_What this task involves_
From the records below, return every line containing the word "self".

(Plain-text document sources)
== Segment start ==

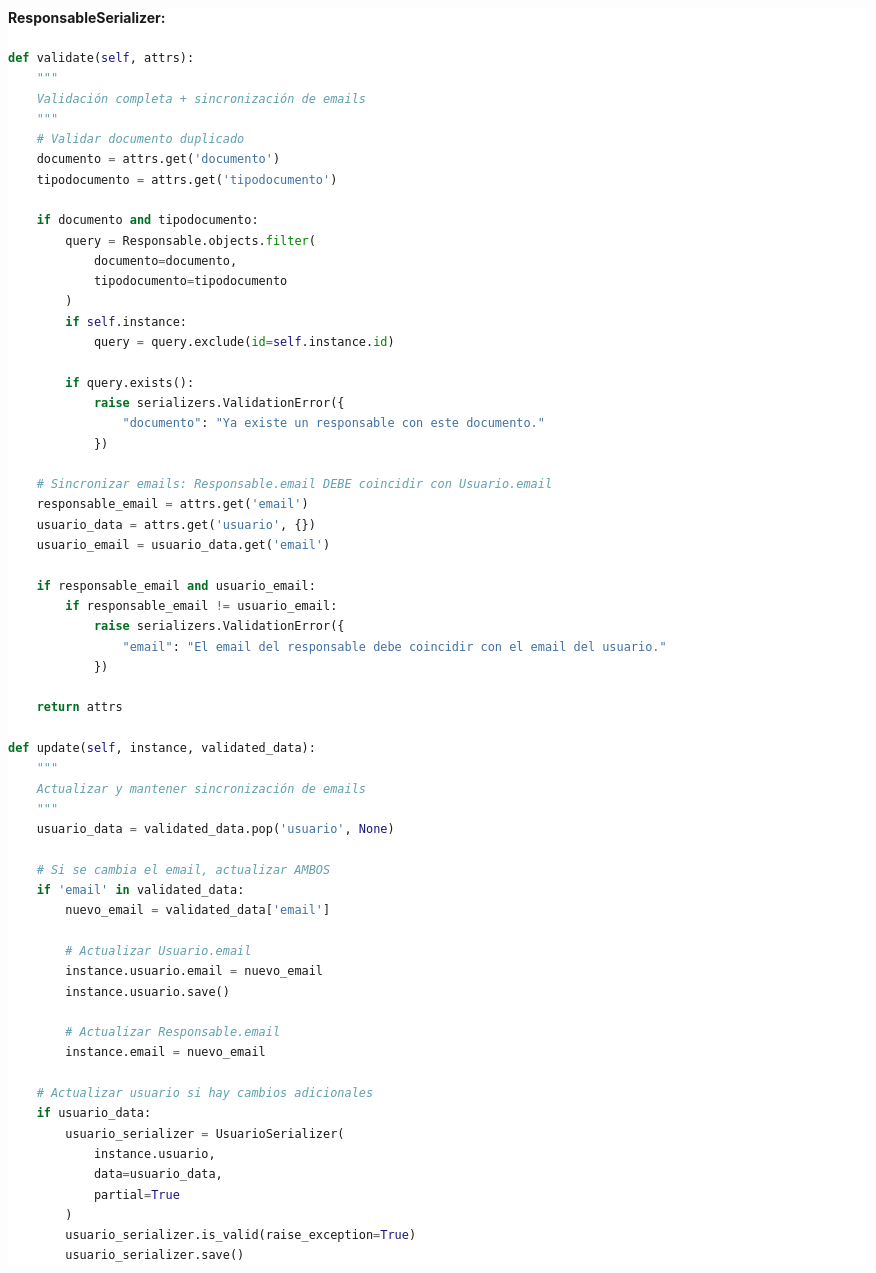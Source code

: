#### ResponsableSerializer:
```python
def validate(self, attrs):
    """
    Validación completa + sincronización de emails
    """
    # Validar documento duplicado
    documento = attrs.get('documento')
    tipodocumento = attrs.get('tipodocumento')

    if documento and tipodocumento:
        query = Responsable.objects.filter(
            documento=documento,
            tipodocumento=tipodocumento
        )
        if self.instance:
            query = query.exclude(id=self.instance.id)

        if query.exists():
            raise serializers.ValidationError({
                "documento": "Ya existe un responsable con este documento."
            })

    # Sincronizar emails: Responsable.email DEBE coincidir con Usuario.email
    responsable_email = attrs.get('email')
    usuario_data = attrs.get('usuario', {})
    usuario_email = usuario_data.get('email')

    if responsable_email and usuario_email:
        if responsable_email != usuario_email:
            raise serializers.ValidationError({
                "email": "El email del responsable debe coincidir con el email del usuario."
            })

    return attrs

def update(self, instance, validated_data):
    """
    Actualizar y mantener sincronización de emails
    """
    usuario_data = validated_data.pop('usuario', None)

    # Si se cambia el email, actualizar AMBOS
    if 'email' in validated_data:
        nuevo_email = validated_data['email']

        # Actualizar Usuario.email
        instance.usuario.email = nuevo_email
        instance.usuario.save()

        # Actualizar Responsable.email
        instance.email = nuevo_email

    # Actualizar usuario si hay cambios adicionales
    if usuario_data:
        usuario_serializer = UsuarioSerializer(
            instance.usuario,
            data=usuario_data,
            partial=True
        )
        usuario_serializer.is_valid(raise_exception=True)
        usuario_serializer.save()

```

== Segment end ==

_Task response_
def validate(self, attrs):
        if self.instance:
            query = query.exclude(id=self.instance.id)
def update(self, instance, validated_data):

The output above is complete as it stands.